“Easter Sunday” is a sentimental, lighthearted star-vehicle built around Filipino American comic Jo Koy.
With Koy playing a stand-up comic trying to mollify his Filipino-American (Catholic) family and cope with their foibles, it’s a cute, occasionally amusing, no-heavy-lifting-required peek into another culture as seen through a comedian’s eyes.
It’s strikingly similar to the recent indie comedy “The Fabulous Filipino Brothers,” covering some of the same Filipino work ethic, values and comic blind spots (endless Manny Pacquiao jokes). Letting Koy “play” a comic just makes this “The Hollywood Version” of “My Crazy Filipino American Family.”
Koy is Jo Valencia here, a stand-up whose peak moment might have been a series of Bud Zero commercials. He even had a catch phrase, “Let’s get this paaaarty STARTED!”
Jo’s 40something, divorced, and still chasing every standup’s dream, getting a “pilot” for a TV series. He’s auditioned for one in which he’s to be the colorful neighbor/pal and he’s “this close” to landing it, according to his ever-distracted agent (“Super Troopers” actor and director Jay Chandrasekhar, hilarious in every scene). But Jo won’t buy the “Accents are funny, funny is money, DO the accent” thing to land the role.
That’s hanging over his head as he grabs his teen son (Brandon Wardell) to drive up to Daly City, part of Greater San Francisco and a veritable Little Manila of Filipino-Americans. That’s where his mother (Lydia Gaston) and the aunt she’s feuding with (Tia Carrare) are throwing the big family Easter celebration.
A weekend of church and catching up with relatives is the order of business — assorted aunts and uncles (Joey Guila, Rodney To) and the dopey cousin Eugene (Eugene Cordero) Jo gave a lot of money to start a taco truck business with, who has instead decided a “HYPE truck” (assorted fashion accessories) is the way to go.
Jo’ll bond with the son he’s always too busy for, the kid he constantly interrupts with “I’ve got to take this” call. Unless, of course, he has to fly back to LA mid-meal just to “salvage” the pilot.
The added stress of Mom and Tita Teresa’s feud, some shady stuff Eugene has gotten into, being called on to take over the sermon in church thanks to a loud whisper/argument with Eugene and trying to help his shy kid charm a cute girl (Eva Noblezada) should make things…interesting, in the “A I having a stroke?” sort of way.
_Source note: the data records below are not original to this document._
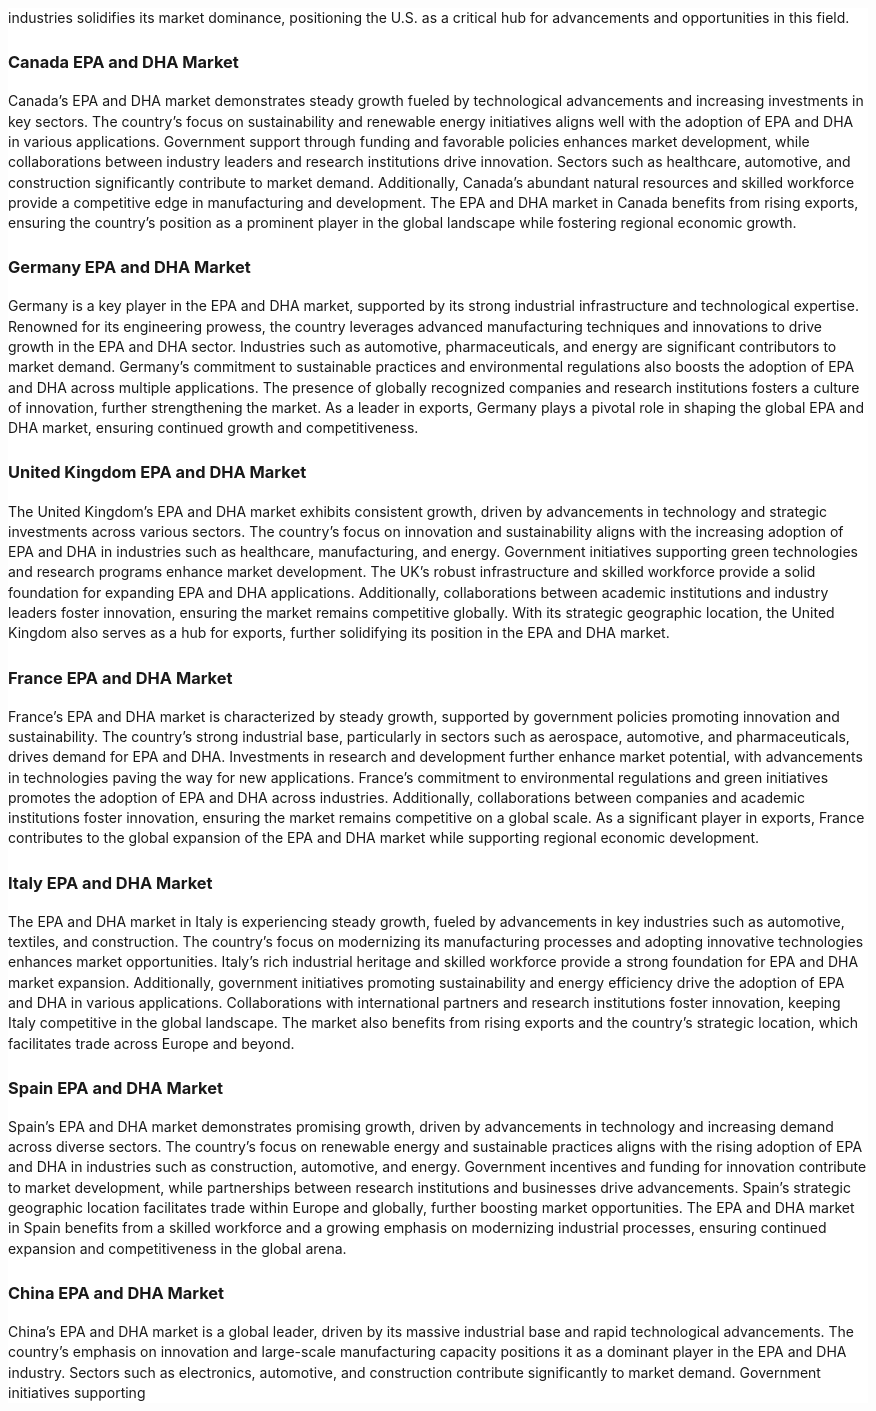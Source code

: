 industries solidifies its market dominance, positioning the U.S. as a critical hub for advancements and opportunities in this field.</p><h3>Canada EPA and DHA Market</h3><p>Canada&rsquo;s EPA and DHA market demonstrates steady growth fueled by technological advancements and increasing investments in key sectors. The country&rsquo;s focus on sustainability and renewable energy initiatives aligns well with the adoption of EPA and DHA in various applications. Government support through funding and favorable policies enhances market development, while collaborations between industry leaders and research institutions drive innovation. Sectors such as healthcare, automotive, and construction significantly contribute to market demand. Additionally, Canada&rsquo;s abundant natural resources and skilled workforce provide a competitive edge in manufacturing and development. The EPA and DHA market in Canada benefits from rising exports, ensuring the country&rsquo;s position as a prominent player in the global landscape while fostering regional economic growth.</p><h3>Germany EPA and DHA Market</h3><p>Germany is a key player in the EPA and DHA market, supported by its strong industrial infrastructure and technological expertise. Renowned for its engineering prowess, the country leverages advanced manufacturing techniques and innovations to drive growth in the EPA and DHA sector. Industries such as automotive, pharmaceuticals, and energy are significant contributors to market demand. Germany&rsquo;s commitment to sustainable practices and environmental regulations also boosts the adoption of EPA and DHA across multiple applications. The presence of globally recognized companies and research institutions fosters a culture of innovation, further strengthening the market. As a leader in exports, Germany plays a pivotal role in shaping the global EPA and DHA market, ensuring continued growth and competitiveness.</p><h3>United Kingdom EPA and DHA Market</h3><p>The United Kingdom&rsquo;s EPA and DHA market exhibits consistent growth, driven by advancements in technology and strategic investments across various sectors. The country&rsquo;s focus on innovation and sustainability aligns with the increasing adoption of EPA and DHA in industries such as healthcare, manufacturing, and energy. Government initiatives supporting green technologies and research programs enhance market development. The UK&rsquo;s robust infrastructure and skilled workforce provide a solid foundation for expanding EPA and DHA applications. Additionally, collaborations between academic institutions and industry leaders foster innovation, ensuring the market remains competitive globally. With its strategic geographic location, the United Kingdom also serves as a hub for exports, further solidifying its position in the EPA and DHA market.</p><h3>France EPA and DHA Market</h3><p>France&rsquo;s EPA and DHA market is characterized by steady growth, supported by government policies promoting innovation and sustainability. The country&rsquo;s strong industrial base, particularly in sectors such as aerospace, automotive, and pharmaceuticals, drives demand for EPA and DHA. Investments in research and development further enhance market potential, with advancements in technologies paving the way for new applications. France&rsquo;s commitment to environmental regulations and green initiatives promotes the adoption of EPA and DHA across industries. Additionally, collaborations between companies and academic institutions foster innovation, ensuring the market remains competitive on a global scale. As a significant player in exports, France contributes to the global expansion of the EPA and DHA market while supporting regional economic development.</p><h3>Italy EPA and DHA Market</h3><p>The EPA and DHA market in Italy is experiencing steady growth, fueled by advancements in key industries such as automotive, textiles, and construction. The country&rsquo;s focus on modernizing its manufacturing processes and adopting innovative technologies enhances market opportunities. Italy&rsquo;s rich industrial heritage and skilled workforce provide a strong foundation for EPA and DHA market expansion. Additionally, government initiatives promoting sustainability and energy efficiency drive the adoption of EPA and DHA in various applications. Collaborations with international partners and research institutions foster innovation, keeping Italy competitive in the global landscape. The market also benefits from rising exports and the country&rsquo;s strategic location, which facilitates trade across Europe and beyond.</p><h3>Spain EPA and DHA Market</h3><p>Spain&rsquo;s EPA and DHA market demonstrates promising growth, driven by advancements in technology and increasing demand across diverse sectors. The country&rsquo;s focus on renewable energy and sustainable practices aligns with the rising adoption of EPA and DHA in industries such as construction, automotive, and energy. Government incentives and funding for innovation contribute to market development, while partnerships between research institutions and businesses drive advancements. Spain&rsquo;s strategic geographic location facilitates trade within Europe and globally, further boosting market opportunities. The EPA and DHA market in Spain benefits from a skilled workforce and a growing emphasis on modernizing industrial processes, ensuring continued expansion and competitiveness in the global arena.</p><h3>China EPA and DHA Market</h3><p>China&rsquo;s EPA and DHA market is a global leader, driven by its massive industrial base and rapid technological advancements. The country&rsquo;s emphasis on innovation and large-scale manufacturing capacity positions it as a dominant player in the EPA and DHA industry. Sectors such as electronics, automotive, and construction contribute significantly to market demand. Government initiatives supporting
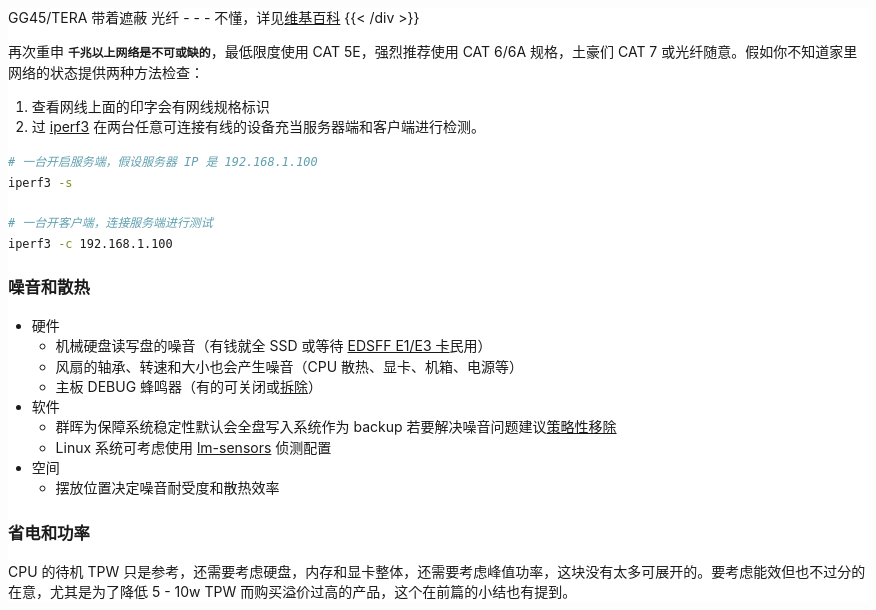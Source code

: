 <td>GG45/TERA</td>
<td>带着遮蔽</td>
</tr>
<tr>
<td>光纤</td>
<td>-</td>
<td>-</td>
<td>-</td>
<td>不懂，详见<a href="https://zh.wikipedia.org/zh-cn/%E5%85%89%E7%BA%96%E9%80%9A%E8%A8%8A">维基百科</a></td>
</tr>
</tbody>
</table>
{{< /div >}}

再次重申 **`千兆以上网络是不可或缺的`**，最低限度使用 CAT 5E，强烈推荐使用 CAT 6/6A 规格，土豪们 CAT 7 或光纤随意。假如你不知道家里网络的状态提供两种方法检查：

1. 查看网线上面的印字会有网线规格标识
1. 过 [iperf3](https://github.com/esnet/iperf) 在两台任意可连接有线的设备充当服务器端和客户端进行检测。

```bash
# 一台开启服务端，假设服务器 IP 是 192.168.1.100
iperf3 -s

# 一台开客户端，连接服务端进行测试
iperf3 -c 192.168.1.100
```

### 噪音和散热

- 硬件
  - 机械硬盘读写盘的噪音（有钱就全 SSD 或等待 [EDSFF E1/E3 卡](https://twitter.com/icyleaf/status/1619937731777556486)民用）
  - 风扇的轴承、转速和大小也会产生噪音（CPU 散热、显卡、机箱、电源等）
  - 主板 DEBUG 蜂鸣器（有的可关闭或[拆除](https://twitter.com/icyleaf/status/1432343002765139968)）
- 软件
  - 群晖为保障系统稳定性默认会全盘写入系统作为 backup 若要解决噪音问题建议[策略性移除](https://twitter.com/icyleaf/status/1620093653791436800)
  - Linux 系统可考虑使用 [lm-sensors](https://wiki.archlinux.org/title/fan_speed_control) 侦测配置
- 空间
  - 摆放位置决定噪音耐受度和散热效率

### 省电和功率

CPU 的待机 TPW 只是参考，还需要考虑硬盘，内存和显卡整体，还需要考虑峰值功率，这块没有太多可展开的。要考虑能效但也不过分的在意，尤其是为了降低 5 - 10w TPW 而购买溢价过高的产品，这个在前篇的小结也有提到。



[^honeybadger]: 我记得是在[矿渣社区](https://bbs.nas66.com/)看到的发车，后来看的[阿文菌](https://post.smzdm.com/p/andr83k3/)的文章。
[^pve_backup_restore]: 官方提供[备份和恢复](https://pve.proxmox.com/wiki/Backup_and_Restore)方法，Github Gist 也有[备份脚本](https://gist.github.com/mrpeardotnet/6bdc4b504f43ce57fa7eaee96d376edf)
[^rpi]: 以疫情为由成本上升，国内市场 4B 最高能卖到 1200，我吃灰的 3B 都卖了 600 块
[^linux-container-os]: 关于容器化 OS 可选性可以看看 [Reimu 的博文](https://blog.k8s.li/Photon-OS.html)
[^portainer-nomad]: Nomad 支持需要[商业授权](https://docs.portainer.io/admin/licenses)，当前可以申请[ 5 节点免费商业](https://www.portainer.io/take-5)
[^bandwidth]: 带宽是 1000 进制，1Gbps = 1000Mbps = 千兆网络, 10Gbps = 万兆网络
[^ups-post-action]: [配置教程](https://blog.irain.in/archives/NUT_apcupsd_Synology_DSM_UPS.html)和关机方案 [1](https://blog.k8s.li/apcupsd-on-openwrt-with-esxi.html)、[2](https://github.com/mingcheng/apcupsd_guarder)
Koy’s stand-out moments are that sermon he takes over and turns into a stand-up act, and assorted antic exchanges with a low-rent low-altitude mobster (Asif Ali, over the top) and a cop who happens to have been an ex.
She’s played by Tiffany Haddish, and she knocks her two scenes right out of the park, as can be expected.
Chandrasekhar might be playing a weary Hollywood “type,” the agent always “going into a tunnel, losing you” and hanging up. But he’s so good at it that he puts on a clinic in comic timing.
The script’s low-hanging-fruit laughs and trite Hollywood choice to have Koy play a struggling comic gives the film the feel of a sitcom pilot. He’s forced to be the reactor, and while’s OK, the few stand-up bits here are lame enough (aside from the “sermon”) to make you wonder how he ever landed this star vehicle in the first place.
The more working class, “scruffy” “Fabulous Filipino Brothers” did a FAR better job of immersing us in the culture and — this is important in culture clash comedies like this — the CUISINE. We see a lot of food in “Easter Sunday,” and pretty much no prep. What’re they eating? How’s it prepared? What role does that food play in the culture and its Easter traditions?
The chuckles and occasional flashes of charm make “Easter Sunday” a perfectly watchable if generally underwhelming comedy. But hey, maybe this sitcom pilot will be picked up after all, with or without the funny accent.
Rating: PG-13, threats of violence, profanity
Cast: Jo Koy, Tia Carrere, Lydia Gaston, Brandon Wardell, Eugene Cordero, Eva Noblezada, Jimmy O. Yang, Carly Pope, Jay Chandrasekhar and Tiffany Haddish.
Credits: Directed by Jay Chandrasekhar, scripted by Kate Angelo and Ken Chang. A Universal release.